Data supplied
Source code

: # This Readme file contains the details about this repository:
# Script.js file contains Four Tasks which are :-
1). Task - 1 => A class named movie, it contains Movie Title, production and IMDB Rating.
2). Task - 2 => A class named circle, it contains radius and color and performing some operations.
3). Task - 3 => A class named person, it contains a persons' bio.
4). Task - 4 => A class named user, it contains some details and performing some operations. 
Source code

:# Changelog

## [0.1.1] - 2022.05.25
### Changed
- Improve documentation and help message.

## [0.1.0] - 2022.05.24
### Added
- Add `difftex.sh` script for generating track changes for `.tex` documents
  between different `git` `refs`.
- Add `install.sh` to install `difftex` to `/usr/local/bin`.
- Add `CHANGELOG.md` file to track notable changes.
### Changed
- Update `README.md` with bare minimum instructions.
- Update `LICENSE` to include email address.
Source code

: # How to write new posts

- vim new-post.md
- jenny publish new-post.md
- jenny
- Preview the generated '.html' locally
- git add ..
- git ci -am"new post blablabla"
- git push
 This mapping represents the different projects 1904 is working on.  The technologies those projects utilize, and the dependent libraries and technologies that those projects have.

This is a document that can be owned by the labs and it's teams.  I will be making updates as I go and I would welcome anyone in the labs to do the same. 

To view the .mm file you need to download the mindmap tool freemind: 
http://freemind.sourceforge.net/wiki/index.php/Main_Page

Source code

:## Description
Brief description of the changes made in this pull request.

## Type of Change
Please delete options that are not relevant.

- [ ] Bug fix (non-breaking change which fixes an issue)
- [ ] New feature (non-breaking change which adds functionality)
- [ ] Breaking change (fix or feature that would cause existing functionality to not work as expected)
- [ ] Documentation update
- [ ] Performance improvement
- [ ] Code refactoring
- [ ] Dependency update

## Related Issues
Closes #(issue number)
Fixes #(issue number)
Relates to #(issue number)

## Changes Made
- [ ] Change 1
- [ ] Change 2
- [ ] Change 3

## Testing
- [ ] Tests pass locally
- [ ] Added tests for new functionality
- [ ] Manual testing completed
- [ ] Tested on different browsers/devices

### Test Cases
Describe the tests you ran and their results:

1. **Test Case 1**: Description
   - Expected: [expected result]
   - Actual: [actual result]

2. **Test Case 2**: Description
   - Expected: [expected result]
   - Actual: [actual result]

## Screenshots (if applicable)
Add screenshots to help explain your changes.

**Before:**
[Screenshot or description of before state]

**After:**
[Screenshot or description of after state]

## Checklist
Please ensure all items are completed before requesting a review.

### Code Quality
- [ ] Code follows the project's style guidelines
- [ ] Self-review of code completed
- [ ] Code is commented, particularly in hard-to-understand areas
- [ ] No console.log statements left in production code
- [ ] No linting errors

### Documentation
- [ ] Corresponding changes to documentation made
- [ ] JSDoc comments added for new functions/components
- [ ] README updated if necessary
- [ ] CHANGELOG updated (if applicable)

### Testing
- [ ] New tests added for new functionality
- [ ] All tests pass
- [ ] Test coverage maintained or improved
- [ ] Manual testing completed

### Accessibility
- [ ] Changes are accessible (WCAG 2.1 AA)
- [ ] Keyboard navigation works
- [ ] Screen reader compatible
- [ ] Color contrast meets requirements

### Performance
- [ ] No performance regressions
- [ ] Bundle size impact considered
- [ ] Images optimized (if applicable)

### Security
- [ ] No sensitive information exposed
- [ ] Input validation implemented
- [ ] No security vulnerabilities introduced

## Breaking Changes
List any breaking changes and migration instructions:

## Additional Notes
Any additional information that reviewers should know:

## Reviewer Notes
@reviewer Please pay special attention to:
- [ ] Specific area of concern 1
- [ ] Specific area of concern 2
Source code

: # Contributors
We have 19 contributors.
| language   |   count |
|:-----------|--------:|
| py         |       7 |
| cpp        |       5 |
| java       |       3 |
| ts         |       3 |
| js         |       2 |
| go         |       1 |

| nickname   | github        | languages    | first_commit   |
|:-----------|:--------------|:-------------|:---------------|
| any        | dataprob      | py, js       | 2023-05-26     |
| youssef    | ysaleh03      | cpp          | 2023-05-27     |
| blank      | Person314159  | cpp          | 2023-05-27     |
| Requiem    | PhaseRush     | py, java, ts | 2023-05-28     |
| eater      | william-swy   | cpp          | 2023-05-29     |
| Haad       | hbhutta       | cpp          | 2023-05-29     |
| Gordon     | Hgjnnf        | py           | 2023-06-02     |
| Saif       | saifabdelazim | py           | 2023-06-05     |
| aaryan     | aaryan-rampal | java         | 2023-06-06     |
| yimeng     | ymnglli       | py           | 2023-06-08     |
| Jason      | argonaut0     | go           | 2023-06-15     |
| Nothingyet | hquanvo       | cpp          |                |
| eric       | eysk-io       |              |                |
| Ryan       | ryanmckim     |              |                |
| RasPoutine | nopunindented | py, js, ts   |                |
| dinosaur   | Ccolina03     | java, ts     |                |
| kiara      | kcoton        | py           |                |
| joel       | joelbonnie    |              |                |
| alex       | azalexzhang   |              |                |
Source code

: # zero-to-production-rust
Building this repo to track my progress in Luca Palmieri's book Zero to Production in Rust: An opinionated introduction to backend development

Exercise aim
The output must reproduce the whole listing without a single change.

Written response
Source code

: # This Readme file contains the details about this repository:
# Script.js file contains Four Tasks which are :-
1). Task - 1 => A class named movie, it contains Movie Title, production and IMDB Rating.
2). Task - 2 => A class named circle, it contains radius and color and performing some operations.
3). Task - 3 => A class named person, it contains a persons' bio.
4). Task - 4 => A class named user, it contains some details and performing some operations. 
Source code

:# Changelog

## [0.1.1] - 2022.05.25
### Changed
- Improve documentation and help message.

## [0.1.0] - 2022.05.24
### Added
- Add `difftex.sh` script for generating track changes for `.tex` documents
  between different `git` `refs`.
- Add `install.sh` to install `difftex` to `/usr/local/bin`.
- Add `CHANGELOG.md` file to track notable changes.
### Changed
- Update `README.md` with bare minimum instructions.
- Update `LICENSE` to include email address.
Source code

: # How to write new posts

- vim new-post.md
- jenny publish new-post.md
- jenny
- Preview the generated '.html' locally
- git add ..
- git ci -am"new post blablabla"
- git push
 This mapping represents the different projects 1904 is working on.  The technologies those projects utilize, and the dependent libraries and technologies that those projects have.

This is a document that can be owned by the labs and it's teams.  I will be making updates as I go and I would welcome anyone in the labs to do the same. 

To view the .mm file you need to download the mindmap tool freemind: 
http://freemind.sourceforge.net/wiki/index.php/Main_Page

Source code

:## Description
Brief description of the changes made in this pull request.

## Type of Change
Please delete options that are not relevant.

- [ ] Bug fix (non-breaking change which fixes an issue)
- [ ] New feature (non-breaking change which adds functionality)
- [ ] Breaking change (fix or feature that would cause existing functionality to not work as expected)
- [ ] Documentation update
- [ ] Performance improvement
- [ ] Code refactoring
- [ ] Dependency update

## Related Issues
Closes #(issue number)
Fixes #(issue number)
Relates to #(issue number)

## Changes Made
- [ ] Change 1
- [ ] Change 2
- [ ] Change 3

## Testing
- [ ] Tests pass locally
- [ ] Added tests for new functionality
- [ ] Manual testing completed
- [ ] Tested on different browsers/devices

### Test Cases
Describe the tests you ran and their results:

1. **Test Case 1**: Description
   - Expected: [expected result]
   - Actual: [actual result]

2. **Test Case 2**: Description
   - Expected: [expected result]
   - Actual: [actual result]

## Screenshots (if applicable)
Add screenshots to help explain your changes.

**Before:**
[Screenshot or description of before state]

**After:**
[Screenshot or description of after state]

## Checklist
Please ensure all items are completed before requesting a review.

### Code Quality
- [ ] Code follows the project's style guidelines
- [ ] Self-review of code completed
- [ ] Code is commented, particularly in hard-to-understand areas
- [ ] No console.log statements left in production code
- [ ] No linting errors

### Documentation
- [ ] Corresponding changes to documentation made
- [ ] JSDoc comments added for new functions/components
- [ ] README updated if necessary
- [ ] CHANGELOG updated (if applicable)

### Testing
- [ ] New tests added for new functionality
- [ ] All tests pass
- [ ] Test coverage maintained or improved
- [ ] Manual testing completed

### Accessibility
- [ ] Changes are accessible (WCAG 2.1 AA)
- [ ] Keyboard navigation works
- [ ] Screen reader compatible
- [ ] Color contrast meets requirements

### Performance
- [ ] No performance regressions
- [ ] Bundle size impact considered
- [ ] Images optimized (if applicable)

### Security
- [ ] No sensitive information exposed
- [ ] Input validation implemented
- [ ] No security vulnerabilities introduced

## Breaking Changes
List any breaking changes and migration instructions:

## Additional Notes
Any additional information that reviewers should know:

## Reviewer Notes
@reviewer Please pay special attention to:
- [ ] Specific area of concern 1
- [ ] Specific area of concern 2
Source code

: # Contributors
We have 19 contributors.
| language   |   count |
|:-----------|--------:|
| py         |       7 |
| cpp        |       5 |
| java       |       3 |
| ts         |       3 |
| js         |       2 |
| go         |       1 |

| nickname   | github        | languages    | first_commit   |
|:-----------|:--------------|:-------------|:---------------|
| any        | dataprob      | py, js       | 2023-05-26     |
| youssef    | ysaleh03      | cpp          | 2023-05-27     |
| blank      | Person314159  | cpp          | 2023-05-27     |
| Requiem    | PhaseRush     | py, java, ts | 2023-05-28     |
| eater      | william-swy   | cpp          | 2023-05-29     |
| Haad       | hbhutta       | cpp          | 2023-05-29     |
| Gordon     | Hgjnnf        | py           | 2023-06-02     |
| Saif       | saifabdelazim | py           | 2023-06-05     |
| aaryan     | aaryan-rampal | java         | 2023-06-06     |
| yimeng     | ymnglli       | py           | 2023-06-08     |
| Jason      | argonaut0     | go           | 2023-06-15     |
| Nothingyet | hquanvo       | cpp          |                |
| eric       | eysk-io       |              |                |
| Ryan       | ryanmckim     |              |                |
| RasPoutine | nopunindented | py, js, ts   |                |
| dinosaur   | Ccolina03     | java, ts     |                |
| kiara      | kcoton        | py           |                |
| joel       | joelbonnie    |              |                |
| alex       | azalexzhang   |              |                |
Source code

: # zero-to-production-rust
Building this repo to track my progress in Luca Palmieri's book Zero to Production in Rust: An opinionated introduction to backend development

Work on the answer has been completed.